Je retourne voir mes docteurs.

Ce n’est pas simple sur le plan de la santé, mais c’est aussi difficile sur différents dossiers vous concernant. Comment traversez-vous cette période?

Nous autres, on se demande ce qui se passe. Personne n’est informé et il semble y avoir deux dossiers. Il faut se rendre compte qu’il y a un ensemble d’inexactitudes qui sont colportées. On a hâte, à un moment donné, que tout se calme pour qu’on puisse donner nos positions.

Le premier dossier, c’est la maison Boileau. Beaucoup reprochent à la Ville d’avoir détruit cette maison ancestrale en expliquant l’urgence de la situation le 22 novembre, alors qu’un rapport d’expert datant de novembre 2017, il y a un an, et que des travaux de consolidation avaient été faits entre temps. Alors, y avait-il urgence?

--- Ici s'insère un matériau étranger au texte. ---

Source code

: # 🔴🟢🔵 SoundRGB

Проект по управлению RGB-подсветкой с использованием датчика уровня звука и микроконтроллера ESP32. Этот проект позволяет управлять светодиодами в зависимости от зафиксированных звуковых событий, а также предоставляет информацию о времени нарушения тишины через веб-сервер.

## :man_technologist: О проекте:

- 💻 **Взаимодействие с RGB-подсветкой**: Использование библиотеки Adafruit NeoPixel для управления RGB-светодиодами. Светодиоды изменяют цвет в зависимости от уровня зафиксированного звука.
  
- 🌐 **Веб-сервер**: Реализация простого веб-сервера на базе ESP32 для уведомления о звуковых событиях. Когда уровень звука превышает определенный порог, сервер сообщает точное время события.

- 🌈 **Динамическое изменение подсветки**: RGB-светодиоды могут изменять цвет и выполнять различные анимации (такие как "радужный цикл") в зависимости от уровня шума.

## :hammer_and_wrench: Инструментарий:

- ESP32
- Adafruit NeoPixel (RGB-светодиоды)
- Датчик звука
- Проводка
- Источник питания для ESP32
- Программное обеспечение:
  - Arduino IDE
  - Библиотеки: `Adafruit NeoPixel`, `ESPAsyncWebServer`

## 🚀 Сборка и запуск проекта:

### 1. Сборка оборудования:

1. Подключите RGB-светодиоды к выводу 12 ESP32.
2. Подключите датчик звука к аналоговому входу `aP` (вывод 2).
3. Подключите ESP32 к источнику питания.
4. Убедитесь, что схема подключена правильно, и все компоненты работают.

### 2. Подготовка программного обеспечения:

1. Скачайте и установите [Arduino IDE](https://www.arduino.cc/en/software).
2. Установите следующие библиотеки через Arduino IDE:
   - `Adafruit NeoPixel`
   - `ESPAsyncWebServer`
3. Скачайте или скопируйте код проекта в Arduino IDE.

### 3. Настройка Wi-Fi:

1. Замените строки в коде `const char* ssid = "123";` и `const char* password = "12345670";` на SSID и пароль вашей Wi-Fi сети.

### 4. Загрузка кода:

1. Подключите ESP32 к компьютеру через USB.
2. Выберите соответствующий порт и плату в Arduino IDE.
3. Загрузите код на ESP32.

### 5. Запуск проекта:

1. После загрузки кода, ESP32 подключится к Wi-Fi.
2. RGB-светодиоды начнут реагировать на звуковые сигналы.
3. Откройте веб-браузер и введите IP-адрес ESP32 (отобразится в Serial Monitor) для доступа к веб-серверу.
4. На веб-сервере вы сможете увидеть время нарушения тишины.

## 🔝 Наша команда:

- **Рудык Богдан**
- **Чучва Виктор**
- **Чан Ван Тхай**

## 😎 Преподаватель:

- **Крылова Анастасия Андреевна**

Il y avait eu des fouilles archéologiques aussi, à la suite de recommandations d’un citoyen et il n’avait pas tort. Il faut comprendre que l’hiver au Québec, ce n’est pas l’été. M. Larose a pris une décision basée sur le fait qu’à un moment donné, même les gens qui avaient fait les travaux de consolidation ne voulaient plus rentrer dans la maison. Oui, elle était dangereuse. Il y a une décision qui a été prise pour la maison malheureusement, mais elle n’était pas récupérable. Ce qui est dommage, c’est que lorsque la maison était sur le marché, elle appartenait à un privé. Nous, on l’a achetée justement pour s’assurer qu’il n’y ait pas d’autres constructions que la maison Boileau ou une reconstruction. On voulait préserver le site. On a travaillé deux ans, on a fait des études, des fouilles archéologiques pour sauver le patrimoine de Chambly et c’est nous qui passons pour des gens qui ont manqué de responsabilités alors qu’on a mis un quart de million en études là-dedans pour faire le tour. À un moment donné, il fallait qu’elle tombe. La décision de M. Larose est basée sur la dangerosité. La sécurité n’a l’air d’intéresser personne.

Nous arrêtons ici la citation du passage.